Exercise directions
Only the first line of the listing and the lines after it, up to and including the one containing "constraint counts of", should be retyped exactly.

----------

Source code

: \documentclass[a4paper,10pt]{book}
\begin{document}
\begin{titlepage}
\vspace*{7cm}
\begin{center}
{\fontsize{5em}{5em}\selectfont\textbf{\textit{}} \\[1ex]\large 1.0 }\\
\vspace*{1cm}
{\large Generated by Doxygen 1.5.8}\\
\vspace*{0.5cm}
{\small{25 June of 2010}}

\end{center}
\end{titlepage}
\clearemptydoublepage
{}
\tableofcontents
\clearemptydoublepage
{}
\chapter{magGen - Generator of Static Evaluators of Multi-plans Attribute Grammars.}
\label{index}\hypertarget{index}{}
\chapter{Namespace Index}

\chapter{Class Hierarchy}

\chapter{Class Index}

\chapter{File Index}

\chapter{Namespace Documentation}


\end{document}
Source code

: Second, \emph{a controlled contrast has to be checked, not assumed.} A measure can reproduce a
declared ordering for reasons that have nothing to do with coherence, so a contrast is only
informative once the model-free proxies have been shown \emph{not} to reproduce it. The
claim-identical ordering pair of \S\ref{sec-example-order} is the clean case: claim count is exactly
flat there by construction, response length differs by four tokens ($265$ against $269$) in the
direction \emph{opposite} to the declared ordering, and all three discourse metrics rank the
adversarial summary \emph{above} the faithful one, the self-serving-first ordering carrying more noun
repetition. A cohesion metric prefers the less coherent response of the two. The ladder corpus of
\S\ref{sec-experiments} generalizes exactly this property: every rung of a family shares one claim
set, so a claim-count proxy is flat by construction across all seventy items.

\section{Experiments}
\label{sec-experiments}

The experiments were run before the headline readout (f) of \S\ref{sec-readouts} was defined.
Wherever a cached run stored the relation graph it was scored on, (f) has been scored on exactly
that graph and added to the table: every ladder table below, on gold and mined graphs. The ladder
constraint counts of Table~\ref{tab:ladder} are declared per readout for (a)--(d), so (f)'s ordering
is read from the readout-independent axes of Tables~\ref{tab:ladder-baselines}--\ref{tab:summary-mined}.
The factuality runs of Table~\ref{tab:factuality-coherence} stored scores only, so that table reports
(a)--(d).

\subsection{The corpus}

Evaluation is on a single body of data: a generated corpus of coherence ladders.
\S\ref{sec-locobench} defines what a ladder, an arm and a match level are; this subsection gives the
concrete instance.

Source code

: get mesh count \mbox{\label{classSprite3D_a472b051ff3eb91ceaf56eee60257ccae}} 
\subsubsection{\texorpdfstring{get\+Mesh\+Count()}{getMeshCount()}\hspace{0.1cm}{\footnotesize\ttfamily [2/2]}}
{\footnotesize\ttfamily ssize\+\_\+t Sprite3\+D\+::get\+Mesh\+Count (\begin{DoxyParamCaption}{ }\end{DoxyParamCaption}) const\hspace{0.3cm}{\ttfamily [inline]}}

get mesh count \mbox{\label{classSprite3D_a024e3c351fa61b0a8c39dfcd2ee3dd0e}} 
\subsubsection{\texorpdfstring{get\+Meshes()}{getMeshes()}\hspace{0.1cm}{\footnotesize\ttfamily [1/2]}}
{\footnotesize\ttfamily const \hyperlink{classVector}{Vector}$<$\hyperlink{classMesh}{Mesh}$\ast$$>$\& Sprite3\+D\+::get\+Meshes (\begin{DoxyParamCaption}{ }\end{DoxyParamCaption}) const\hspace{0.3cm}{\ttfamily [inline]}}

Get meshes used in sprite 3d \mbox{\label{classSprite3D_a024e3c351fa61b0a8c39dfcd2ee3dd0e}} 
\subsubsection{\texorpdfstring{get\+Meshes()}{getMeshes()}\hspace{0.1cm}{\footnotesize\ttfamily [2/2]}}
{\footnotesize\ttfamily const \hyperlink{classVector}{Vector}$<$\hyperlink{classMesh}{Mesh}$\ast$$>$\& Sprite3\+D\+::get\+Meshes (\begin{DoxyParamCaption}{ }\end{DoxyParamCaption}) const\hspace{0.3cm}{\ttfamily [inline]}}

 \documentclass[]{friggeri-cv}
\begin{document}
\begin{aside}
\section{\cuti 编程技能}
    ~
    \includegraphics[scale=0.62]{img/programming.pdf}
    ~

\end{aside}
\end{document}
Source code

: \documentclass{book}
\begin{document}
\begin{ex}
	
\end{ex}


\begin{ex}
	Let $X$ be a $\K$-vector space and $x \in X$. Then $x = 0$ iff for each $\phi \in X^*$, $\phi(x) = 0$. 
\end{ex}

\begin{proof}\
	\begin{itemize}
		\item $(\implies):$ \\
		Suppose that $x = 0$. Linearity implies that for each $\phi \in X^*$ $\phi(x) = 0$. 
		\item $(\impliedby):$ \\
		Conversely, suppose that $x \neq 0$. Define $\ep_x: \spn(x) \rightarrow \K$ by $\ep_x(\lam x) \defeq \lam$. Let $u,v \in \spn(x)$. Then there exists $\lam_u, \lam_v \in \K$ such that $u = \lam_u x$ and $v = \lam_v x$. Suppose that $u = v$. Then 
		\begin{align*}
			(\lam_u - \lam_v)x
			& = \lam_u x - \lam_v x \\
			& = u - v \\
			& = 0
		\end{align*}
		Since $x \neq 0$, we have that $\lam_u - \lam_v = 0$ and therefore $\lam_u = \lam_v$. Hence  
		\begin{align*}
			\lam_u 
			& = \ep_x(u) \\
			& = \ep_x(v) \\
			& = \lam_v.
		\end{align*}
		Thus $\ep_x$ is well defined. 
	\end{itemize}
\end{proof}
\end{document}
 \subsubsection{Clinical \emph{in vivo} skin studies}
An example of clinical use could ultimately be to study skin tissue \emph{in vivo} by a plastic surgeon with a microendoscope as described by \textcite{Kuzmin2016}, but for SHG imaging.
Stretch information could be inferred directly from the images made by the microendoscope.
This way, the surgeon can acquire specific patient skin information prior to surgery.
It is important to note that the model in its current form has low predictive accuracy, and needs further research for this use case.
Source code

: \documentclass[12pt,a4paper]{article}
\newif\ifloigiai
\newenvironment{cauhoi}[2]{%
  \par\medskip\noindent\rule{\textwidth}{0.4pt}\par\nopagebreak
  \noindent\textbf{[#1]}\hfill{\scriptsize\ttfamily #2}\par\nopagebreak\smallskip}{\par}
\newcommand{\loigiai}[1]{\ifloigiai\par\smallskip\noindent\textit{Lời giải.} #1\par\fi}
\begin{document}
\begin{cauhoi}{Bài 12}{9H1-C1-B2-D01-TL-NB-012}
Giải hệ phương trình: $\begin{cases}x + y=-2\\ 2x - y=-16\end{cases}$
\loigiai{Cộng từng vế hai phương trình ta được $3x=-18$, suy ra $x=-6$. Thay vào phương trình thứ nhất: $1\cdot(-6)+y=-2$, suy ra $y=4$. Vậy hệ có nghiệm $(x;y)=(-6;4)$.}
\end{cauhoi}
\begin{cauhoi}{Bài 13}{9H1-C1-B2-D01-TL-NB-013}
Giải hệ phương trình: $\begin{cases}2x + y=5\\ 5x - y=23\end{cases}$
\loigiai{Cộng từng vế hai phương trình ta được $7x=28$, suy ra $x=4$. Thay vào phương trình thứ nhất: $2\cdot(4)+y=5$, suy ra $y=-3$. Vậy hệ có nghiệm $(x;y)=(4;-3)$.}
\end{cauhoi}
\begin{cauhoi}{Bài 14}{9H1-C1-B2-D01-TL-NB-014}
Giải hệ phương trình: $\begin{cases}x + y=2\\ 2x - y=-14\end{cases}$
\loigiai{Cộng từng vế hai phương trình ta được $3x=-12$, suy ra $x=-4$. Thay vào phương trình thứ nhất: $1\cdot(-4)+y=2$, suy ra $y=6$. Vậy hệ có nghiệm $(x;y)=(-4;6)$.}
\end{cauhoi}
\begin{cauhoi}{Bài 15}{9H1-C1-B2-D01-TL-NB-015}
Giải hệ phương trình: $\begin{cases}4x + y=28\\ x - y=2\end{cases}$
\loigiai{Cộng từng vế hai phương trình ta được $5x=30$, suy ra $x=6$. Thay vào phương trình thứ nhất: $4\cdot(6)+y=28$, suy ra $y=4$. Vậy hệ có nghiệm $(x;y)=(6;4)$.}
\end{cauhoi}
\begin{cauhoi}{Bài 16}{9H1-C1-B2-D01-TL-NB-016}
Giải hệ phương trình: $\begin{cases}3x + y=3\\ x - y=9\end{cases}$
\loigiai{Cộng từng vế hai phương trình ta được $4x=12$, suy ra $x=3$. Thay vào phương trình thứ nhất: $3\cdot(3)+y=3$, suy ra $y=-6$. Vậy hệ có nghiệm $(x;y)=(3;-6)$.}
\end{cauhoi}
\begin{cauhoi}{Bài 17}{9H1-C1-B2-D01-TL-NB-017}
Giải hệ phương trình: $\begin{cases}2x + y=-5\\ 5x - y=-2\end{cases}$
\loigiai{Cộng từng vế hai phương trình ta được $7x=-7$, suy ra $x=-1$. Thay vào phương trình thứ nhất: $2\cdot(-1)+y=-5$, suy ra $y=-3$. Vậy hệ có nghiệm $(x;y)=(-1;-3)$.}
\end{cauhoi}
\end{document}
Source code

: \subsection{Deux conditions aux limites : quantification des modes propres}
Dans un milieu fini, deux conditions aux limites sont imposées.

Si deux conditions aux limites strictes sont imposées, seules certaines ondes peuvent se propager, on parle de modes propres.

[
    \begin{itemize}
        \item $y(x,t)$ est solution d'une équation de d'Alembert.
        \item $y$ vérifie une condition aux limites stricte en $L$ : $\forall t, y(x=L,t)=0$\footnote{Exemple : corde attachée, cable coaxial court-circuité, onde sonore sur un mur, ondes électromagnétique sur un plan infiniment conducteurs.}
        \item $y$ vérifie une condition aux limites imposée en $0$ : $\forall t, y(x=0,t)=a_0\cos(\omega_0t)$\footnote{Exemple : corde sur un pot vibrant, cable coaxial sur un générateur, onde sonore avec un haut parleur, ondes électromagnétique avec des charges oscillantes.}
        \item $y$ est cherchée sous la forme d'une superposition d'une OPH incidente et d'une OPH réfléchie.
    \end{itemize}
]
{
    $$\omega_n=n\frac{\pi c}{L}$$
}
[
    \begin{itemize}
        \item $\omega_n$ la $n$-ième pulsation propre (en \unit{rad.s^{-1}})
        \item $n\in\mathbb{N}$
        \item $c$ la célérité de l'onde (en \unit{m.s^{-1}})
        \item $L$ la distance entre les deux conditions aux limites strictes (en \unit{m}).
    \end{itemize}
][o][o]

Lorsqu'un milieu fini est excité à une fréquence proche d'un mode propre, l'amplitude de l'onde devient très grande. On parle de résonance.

----------

Solution to this exercise
Source code

: \documentclass[a4paper,10pt]{book}
\begin{document}
\begin{titlepage}
\vspace*{7cm}
\begin{center}
{\fontsize{5em}{5em}\selectfont\textbf{\textit{}} \\[1ex]\large 1.0 }\\
\vspace*{1cm}
{\large Generated by Doxygen 1.5.8}\\
\vspace*{0.5cm}
{\small{25 June of 2010}}

\end{center}
\end{titlepage}
\clearemptydoublepage
{}
\tableofcontents
\clearemptydoublepage
{}
\chapter{magGen - Generator of Static Evaluators of Multi-plans Attribute Grammars.}
\label{index}\hypertarget{index}{}
\chapter{Namespace Index}

\chapter{Class Hierarchy}

\chapter{Class Index}

\chapter{File Index}

\chapter{Namespace Documentation}


\end{document}
Source code

: Second, \emph{a controlled contrast has to be checked, not assumed.} A measure can reproduce a
declared ordering for reasons that have nothing to do with coherence, so a contrast is only
informative once the model-free proxies have been shown \emph{not} to reproduce it. The
claim-identical ordering pair of \S\ref{sec-example-order} is the clean case: claim count is exactly
flat there by construction, response length differs by four tokens ($265$ against $269$) in the
direction \emph{opposite} to the declared ordering, and all three discourse metrics rank the
adversarial summary \emph{above} the faithful one, the self-serving-first ordering carrying more noun
repetition. A cohesion metric prefers the less coherent response of the two. The ladder corpus of
\S\ref{sec-experiments} generalizes exactly this property: every rung of a family shares one claim
set, so a claim-count proxy is flat by construction across all seventy items.

\section{Experiments}
\label{sec-experiments}

The experiments were run before the headline readout (f) of \S\ref{sec-readouts} was defined.
Wherever a cached run stored the relation graph it was scored on, (f) has been scored on exactly
that graph and added to the table: every ladder table below, on gold and mined graphs. The ladder
constraint counts of Table~\ref{tab:ladder} are declared per readout for (a)--(d), so (f)'s ordering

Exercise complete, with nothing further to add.